== Work request ==
Search the data for the string "YouTubeLiveStream" and copy each line where it turns up.

Records from a collection
··········

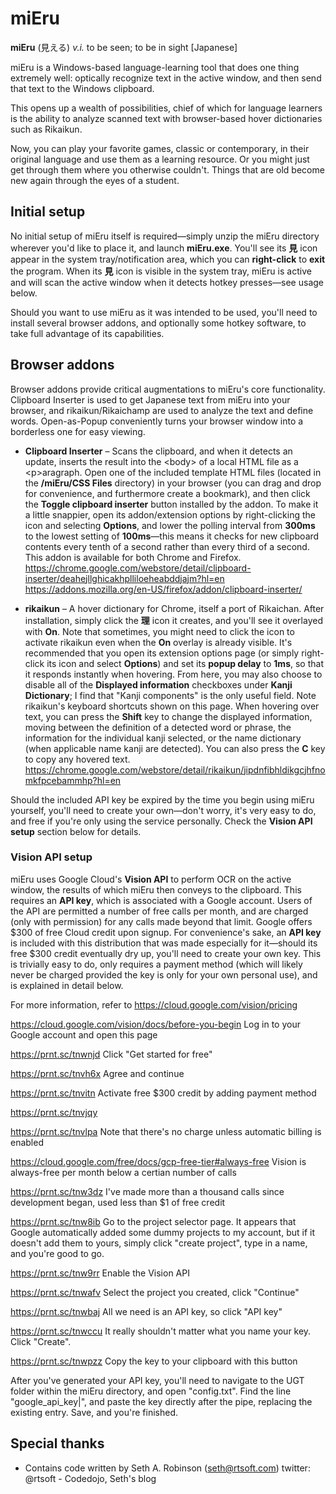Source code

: # miEru

**miEru** (見える) *v.i.* to be seen; to be in sight  [Japanese]

miEru is a Windows-based language-learning tool that does one thing extremely well: optically recognize text in the active window, and then send that text to the Windows clipboard.

This opens up a wealth of possibilities, chief of which for language learners is the ability to analyze scanned text with browser-based hover dictionaries such as Rikaikun.

Now, you can play your favorite games, classic or contemporary, in their original language and use them as a learning resource. Or you might just get through them where you otherwise couldn't. Things that are old become new again through the eyes of a student. 

## Initial setup
No initial setup of miEru itself is required—simply unzip the miEru directory wherever you'd like to place it, and launch **miEru.exe**. You'll see its **見** icon appear in the system tray/notification area, which you can **right-click** to **exit** the program. When its **見** icon is visible in the system tray, miEru is active and will scan the active window when it detects hotkey presses—see usage below.

Should you want to use miEru as it was intended to be used, you'll need to install several browser addons, and optionally some hotkey software, to take full advantage of its capabilities.

## Browser addons
Browser addons provide critical augmentations to miEru's core functionality. Clipboard Inserter is used to get Japanese text from miEru into your browser, and rikaikun/Rikaichamp are used to analyze the text and define words. Open-as-Popup conveniently turns your browser window into a borderless one for easy viewing.

* **Clipboard Inserter** – Scans the clipboard, and when it detects an update, inserts the result into the &lt;body&gt; of a local HTML file as a &lt;p&gt;aragraph. Open one of the included template HTML files (located in the **/miEru/CSS Files** directory) in your browser (you can drag and drop for convenience, and furthermore create a bookmark), and then click the **Toggle clipboard inserter** button installed by the addon. To make it a little snappier, open its addon/extension options by right-clicking the icon and selecting **Options**, and lower the polling interval from **300ms** to the lowest setting of **100ms**—this means it checks for new clipboard contents every tenth of a second rather than every third of a second. This addon is available for both Chrome and Firefox.
https://chrome.google.com/webstore/detail/clipboard-inserter/deahejllghicakhplliloeheabddjajm?hl=en
https://addons.mozilla.org/en-US/firefox/addon/clipboard-inserter/

* **rikaikun** – A hover dictionary for Chrome, itself a port of Rikaichan. After installation, simply click the **理** icon it creates, and you'll see it overlayed with **On**. Note that sometimes, you might need to click the icon to activate rikaikun even when the **On** overlay is already visible. It's recommended that you open its extension options page (or simply right-click its icon and select **Options**)  and set its **popup delay** to **1ms**, so that it responds instantly when hovering. From here, you may also choose to disable all of the **Displayed information** checkboxes under **Kanji Dictionary**; I find that "Kanji components" is the only useful field. Note rikaikun's keyboard shortcuts shown on this page. When hovering over text, you can press the **Shift** key to change the displayed information, moving between the definition of a detected word or phrase, the information for the individual kanji selected, or the name dictionary (when applicable name kanji are detected). You can also press the **C** key to copy any hovered text.
https://chrome.google.com/webstore/detail/rikaikun/jipdnfibhldikgcjhfnomkfpcebammhp?hl=en

Should the included API key be expired by the time you begin using miEru yourself, you'll need to create your own—don't worry, it's very easy to do, and free if you're only using the service personally. Check the **Vision API setup** section below for details.

### Vision API setup
miEru uses Google Cloud's **Vision API** to perform OCR on the active window, the results of which miEru then conveys to the clipboard. This requires an **API key**, which is associated with a Google account. Users of the API are permitted a number of free calls per month, and are charged (only with permission) for any calls made beyond that limit. Google offers $300 of free Cloud credit upon signup. For convenience's sake, an **API key** is included with this distribution that was made especially for it—should its free $300 credit eventually dry up, you'll need to create your own key. This is trivially easy to do, only requires a payment method (which will likely never be charged provided the key is only for your own personal use), and is explained in detail below.

For more information, refer to https://cloud.google.com/vision/pricing

https://cloud.google.com/vision/docs/before-you-begin Log in to your Google account and open this page

https://prnt.sc/tnwnjd Click "Get started for free"

https://prnt.sc/tnvh6x Agree and continue

https://prnt.sc/tnvitn Activate free $300 credit by adding payment method

https://prnt.sc/tnvjqy

https://prnt.sc/tnvlpa Note that there's no charge unless automatic billing is enabled

https://cloud.google.com/free/docs/gcp-free-tier#always-free Vision is always-free per month below a certian number of calls

https://prnt.sc/tnw3dz I've made more than a thousand calls since development began, used less than $1 of free credit

https://prnt.sc/tnw8ib Go to the project selector page. It appears that Google automatically added some dummy projects to my account, but if it doesn't add them to yours, simply click "create project", type in a name, and you're good to go. 

https://prnt.sc/tnw9rr Enable the Vision API

https://prnt.sc/tnwafv Select the project you created, click "Continue"

https://prnt.sc/tnwbaj All we need is an API key, so click "API key"

https://prnt.sc/tnwccu It really shouldn't matter what you name your key. Click "Create".

https://prnt.sc/tnwpzz Copy the key to your clipboard with this button

After you've generated your API key, you'll need to navigate to the UGT folder within the miEru directory, and open "config.txt". Find the line "google_api_key|", and paste the key directly after the pipe, replacing the existing entry. Save, and you're finished.


## Special thanks
* Contains code written by Seth A. Robinson (seth@rtsoft.com) twitter: @rtsoft - Codedojo, Seth's blog
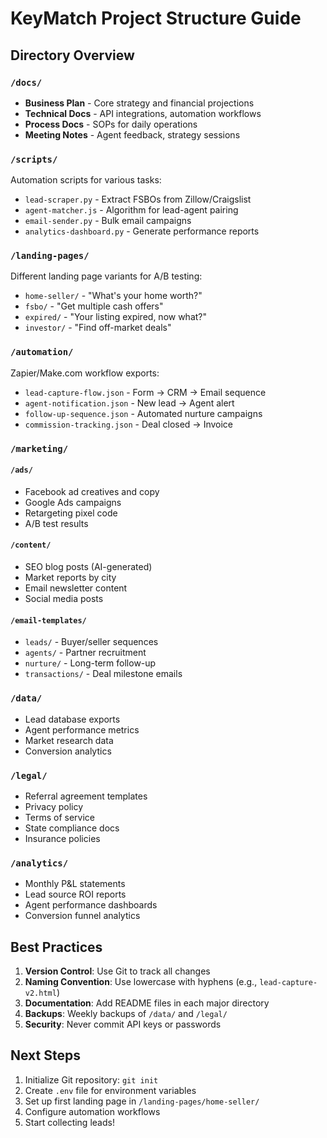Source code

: # KeyMatch Project Structure Guide

## Directory Overview

### `/docs/`
- **Business Plan** - Core strategy and financial projections
- **Technical Docs** - API integrations, automation workflows
- **Process Docs** - SOPs for daily operations
- **Meeting Notes** - Agent feedback, strategy sessions

### `/scripts/`
Automation scripts for various tasks:
- `lead-scraper.py` - Extract FSBOs from Zillow/Craigslist
- `agent-matcher.js` - Algorithm for lead-agent pairing
- `email-sender.py` - Bulk email campaigns
- `analytics-dashboard.py` - Generate performance reports

### `/landing-pages/`
Different landing page variants for A/B testing:
- `home-seller/` - "What's your home worth?"
- `fsbo/` - "Get multiple cash offers"
- `expired/` - "Your listing expired, now what?"
- `investor/` - "Find off-market deals"

### `/automation/`
Zapier/Make.com workflow exports:
- `lead-capture-flow.json` - Form → CRM → Email sequence
- `agent-notification.json` - New lead → Agent alert
- `follow-up-sequence.json` - Automated nurture campaigns
- `commission-tracking.json` - Deal closed → Invoice

### `/marketing/`

#### `/ads/`
- Facebook ad creatives and copy
- Google Ads campaigns
- Retargeting pixel code
- A/B test results

#### `/content/`
- SEO blog posts (AI-generated)
- Market reports by city
- Email newsletter content
- Social media posts

#### `/email-templates/`
- `leads/` - Buyer/seller sequences
- `agents/` - Partner recruitment
- `nurture/` - Long-term follow-up
- `transactions/` - Deal milestone emails

### `/data/`
- Lead database exports
- Agent performance metrics
- Market research data
- Conversion analytics

### `/legal/`
- Referral agreement templates
- Privacy policy
- Terms of service
- State compliance docs
- Insurance policies

### `/analytics/`
- Monthly P&L statements
- Lead source ROI reports
- Agent performance dashboards
- Conversion funnel analytics

## Best Practices

1. **Version Control**: Use Git to track all changes
2. **Naming Convention**: Use lowercase with hyphens (e.g., `lead-capture-v2.html`)
3. **Documentation**: Add README files in each major directory
4. **Backups**: Weekly backups of `/data/` and `/legal/`
5. **Security**: Never commit API keys or passwords

## Next Steps

1. Initialize Git repository: `git init`
2. Create `.env` file for environment variables
3. Set up first landing page in `/landing-pages/home-seller/`
4. Configure automation workflows
5. Start collecting leads!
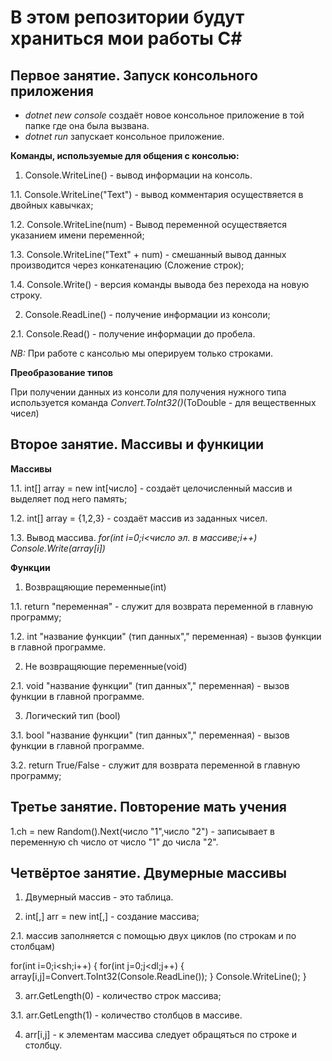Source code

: # В этом репозитории будут храниться мои работы C#

## Первое занятие. Запуск консольного приложения

* *dotnet new console* создаёт новое консольное приложение в той папке где она была вызвана.
* *dotnet run* запускает консольное приложение.

**Команды, используемые для общения с консолью:**

1. Console.WriteLine() - вывод информации на консоль.

1.1. Console.WriteLine("Text") - вывод комментария осуществяется в двойных кавычках; 

1.2. Console.WriteLine(num) - Вывод переменной осуществяется указанием имени переменной;

1.3. Console.WriteLine("Text" + num) - смешанный вывод данных производится через конкатенацию (Сложение строк);

1.4. Console.Write() - версия команды вывода без перехода на новую строку.

2. Console.ReadLine() - получение информации из консоли;

2.1. Console.Read() - получение информации до пробела.

*NB:* При работе с кансолью мы оперируем только строками.

**Преобразование типов**

При получении данных из консоли для получения нужного типа используется команда *Convert.ToInt32()*(ToDouble - для вещественных чисел)

## Второе занятие. Массивы и функиции

**Массивы**

1.1. int[] array = new int[число] - создаёт целочисленный массив и выделяет под него память;

1.2. int[] array = {1,2,3} - создаёт массив из заданных чисел.

1.3. Вывод массива.
*for(int i=0;i<число эл. в массиве;i++)*
*Console.Write(array[i])*

**Функции**

1. Возвращяющие переменные(int)

1.1. return "переменная" - служит для возврата переменной в главную программу;

1.2. int "название функции" (тип данных"," переменная) - вызов функции в главной программе.

2. Не возвращяющие переменные(void)

2.1. void "название функции" (тип данных"," переменная) - вызов функции в главной программе.

3. Логический тип (bool)

3.1. bool "название функции" (тип данных"," переменная) - вызов функции в главной программе.

3.2. return True/False - служит для возврата переменной в главную программу;

## Третье занятие. Повторение мать учения

1.ch = new Random().Next(число "1",число "2") - записывает в переменную ch число от число "1" до числа "2".

## Четвёртое занятие. Двумерные массивы

1. Двумерный массив - это таблица.

2. int[,] arr = new int[,] - создание массива;

2.1. массив заполняется с помощью двух циклов (по строкам и по столбцам)

for(int i=0;i<sh;i++)
{
    for(int j=0;j<dl;j++)
    {
        array[i,j]=Convert.ToInt32(Console.ReadLine());
    }
    Console.WriteLine();
}

3. arr.GetLength(0) - количество строк массива;

3.1. arr.GetLength(1) - количество столбцов в массиве.

4. arr[i,j] - к элементам массива следует обращяться по строке и столбцу.


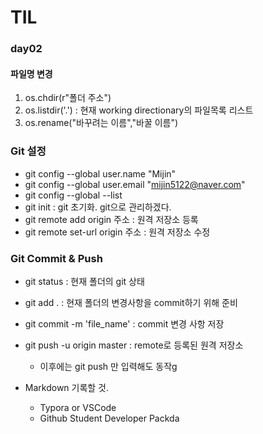 # TIL

### day02

#### 파일명 변경

1. os.chdir(r"폴더 주소")
2. os.listdir('.') : 현재 working directionary의 파일목록 리스트
3. os.rename("바꾸려는 이름","바꿀 이름")

### Git 설정 

* git config --global user.name "Mijin"
* git config --global user.email "mijin5122@naver.com"
* git config --global --list
* git init : git 초기화. git으로 관리하겠다.
* git remote add origin 주소 : 원격 저장소 등록
* git remote set-url origin 주소 : 원격 저장소 수정

### Git Commit & Push

* git status : 현재 폴더의  git 상태
* git add . : 현재 폴더의 변경사항을 commit하기 위해 준비
* git commit -m 'file_name'  : commit 변경 사항 저장
* git push -u origin master : remote로 등록된 원격 저장소
  * 이후에는  git push 만 입력해도 동작g



* Markdown 기록할 것. 

  * Typora or VSCode
  * Github Student Developer Packda
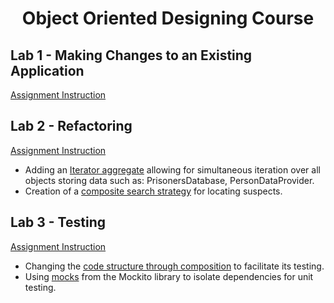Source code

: <h1 align="center">Object Oriented Designing Course</h1>

## Lab 1 - Making Changes to an Existing Application

[Assignment Instruction](https://github.com/Wenszel/agh-object-oriented-designing/blob/main/lab1/AssignmentInstructions.pdf)

## Lab 2 - Refactoring

[Assignment Instruction](https://github.com/Wenszel/agh-object-oriented-designing/blob/main/lab2/AssignmentInstructions.pdf)

-   Adding an [Iterator aggregate](https://github.com/Wenszel/agh-object-oriented-designing/blob/main/lab2/src/pl/edu/agh/to/lab4/Finder.java) allowing for simultaneous iteration over all objects storing data such as: PrisonersDatabase, PersonDataProvider.
-   Creation of a [composite search strategy](https://github.com/Wenszel/agh-object-oriented-designing/blob/main/lab2/src/pl/edu/agh/to/lab4/strategy/CompositeSearchStrategy.java) for locating suspects.

## Lab 3 - Testing

[Assignment Instruction](https://github.com/Wenszel/agh-object-oriented-designing/blob/main/lab3/AssignmentInstructions.pdf)

-   Changing the [code structure through composition](https://github.com/Wenszel/agh-object-oriented-designing/blob/main/lab3/src/main/java/pl/edu/agh/internetshop/Order.java) to facilitate its testing.
-   Using [mocks](https://github.com/Wenszel/agh-object-oriented-designing/blob/main/lab3/src/test/java/pl/edu/agh/internetshop/OrderTest.java) from the Mockito library to isolate dependencies for unit testing.
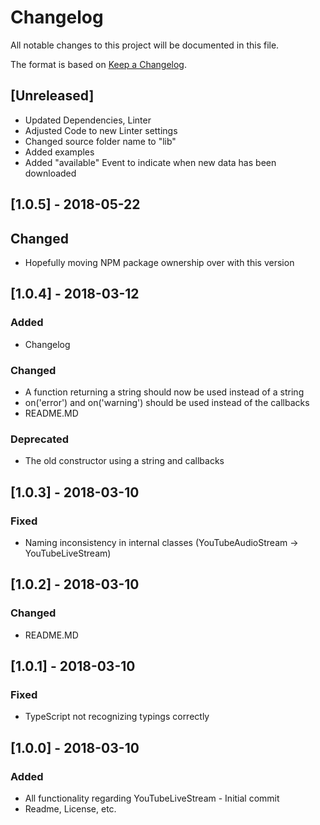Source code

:# Changelog
All notable changes to this project will be documented in this file.

The format is based on [Keep a Changelog](http://keepachangelog.com/en/1.0.0/).

## [Unreleased]
- Updated Dependencies, Linter
- Adjusted Code to new Linter settings
- Changed source folder name to "lib"
- Added examples
- Added "available" Event to indicate when new data has been downloaded

## [1.0.5] - 2018-05-22
## Changed
- Hopefully moving NPM package ownership over with this version

## [1.0.4] - 2018-03-12
### Added
- Changelog
### Changed
- A function returning a string should now be used instead of a string
- on('error') and on('warning') should be used instead of the callbacks
- README.MD
### Deprecated
- The old constructor using a string and callbacks

## [1.0.3] - 2018-03-10
### Fixed
- Naming inconsistency in internal classes (YouTubeAudioStream -> YouTubeLiveStream)

## [1.0.2] - 2018-03-10
### Changed
- README.MD

## [1.0.1] - 2018-03-10
### Fixed
- TypeScript not recognizing typings correctly

## [1.0.0] - 2018-03-10
### Added
- All functionality regarding YouTubeLiveStream - Initial commit
- Readme, License, etc.
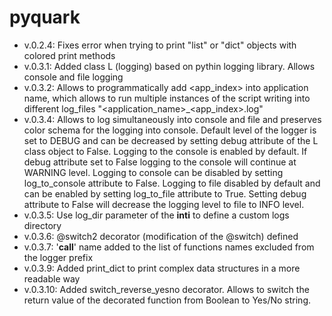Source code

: # pyquark
- v.0.2.4: Fixes error when trying to print "list" or "dict" objects with colored print methods
- v.0.3.1: Added class L (logging) based on pythin logging library. Allows console and file logging
- v.0.3.2: Allows to programmatically add <app_index> into application name, which allows to run multiple instances of the script writing into different log_files "<application_name>_<app_index>.log"
- v.0.3.4: Allows to log simultaneously into console and file and preserves color schema for the logging into console. Default level of the logger is set to DEBUG and can be decreased by setting debug attribute of the L class object to False. Logging to the console is enabled by default.  If debug attribute set to False logging to the console will continue at WARNING level. Logging to console can be disabled by setting log_to_console attribute to False. Logging to file disabled by default and can be enabled by setting log_to_file attribute to True. Setting debug attribute to False will decrease the logging level to file to INFO level.
- v.0.3.5: Use log_dir parameter of the __inti__ to define a custom logs directory
- v.0.3.6: @switch2 decorator (modification of the @switch) defined
- v.0.3.7: '__call__' name added to the list of functions names excluded from the logger prefix
- v.0.3.9: Added print_dict to print complex data structures in a more readable way
- v.0.3.10: Added switch_reverse_yesno decorator. Allows to switch the return value of the decorated function from Boolean to Yes/No string.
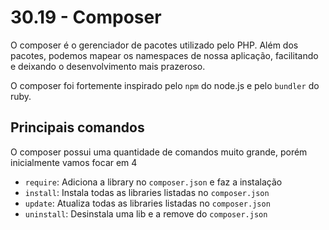 # 30.19 - Composer
O composer é o gerenciador de pacotes utilizado pelo PHP.
Além dos pacotes, podemos mapear os namespaces de nossa aplicação, facilitando e deixando o
desenvolvimento mais prazeroso.

O composer foi fortemente inspirado pelo `npm` do node.js e pelo `bundler` do ruby.

## Principais comandos
O composer possui uma quantidade de comandos muito grande, porém inicialmente vamos focar em 4
* `require`:  Adiciona a library no `composer.json` e faz a instalação
* `install`: Instala todas as libraries listadas no `composer.json`
* `update`: Atualiza todas as libraries listadas no `composer.json`
* `uninstall`: Desinstala uma lib e a remove do `composer.json`
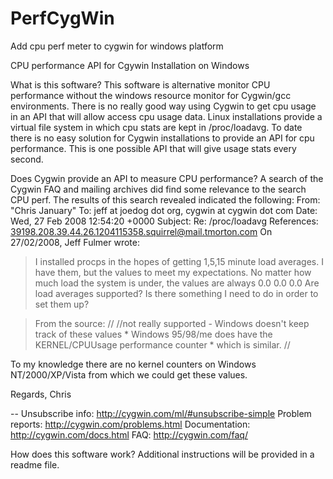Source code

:# PerfCygWin
Add cpu perf meter to cygwin for windows platform

CPU performance API for Cgywin Installation on Windows

What is this software? This software is alternative monitor CPU performance without the windows resource monitor for Cygwin/gcc environments.  There is no really good way using Cygwin to get cpu usage in an API that will allow access cpu usage data.  Linux installations provide a virtual file system in which cpu stats are kept in /proc/loadavg.  To date there is no easy solution for Cygwin installations to provide an API for cpu performance.  This is one possible API that will give usage stats every second.

Does Cygwin provide an API to measure CPU performance?  A search of the Cygwin FAQ and mailing archives did find some relevance to the search CPU perf.  The results of this search revealed indicated the following:
From: "Chris January" <chris at atomice dot net>
To: jeff at joedog dot org, cygwin at cygwin dot com
Date: Wed, 27 Feb 2008 12:54:20 +0000
Subject: Re: /proc/loadavg
References: <39198.208.39.44.26.1204115358.squirrel@mail.tmorton.com>
On 27/02/2008, Jeff Fulmer wrote:
> I installed procps in the hopes of getting 1,5,15 minute load averages. I
>  have them, but the values to meet my expectations. No matter how much load
>  the system is under, the values are always 0.0 0.0 0.0 Are load averages
>  supported? Is there something I need to do in order to set them up?

>From the source:
//
//not really supported - Windows doesn't keep track of these values
     * Windows 95/98/me does have the KERNEL/CPUUsage performance counter
     * which is similar.
     //

To my knowledge there are no kernel counters on Windows
NT/2000/XP/Vista from which we could get these values.

Regards,
Chris

--
Unsubscribe info:      http://cygwin.com/ml/#unsubscribe-simple
Problem reports:       http://cygwin.com/problems.html
Documentation:         http://cygwin.com/docs.html
FAQ:                   http://cygwin.com/faq/

How does this software work?  Additional instructions will be provided in a readme file.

··········

== Solution for this task ==
- Naming inconsistency in internal classes (YouTubeAudioStream -> YouTubeLiveStream)
- All functionality regarding YouTubeLiveStream - Initial commit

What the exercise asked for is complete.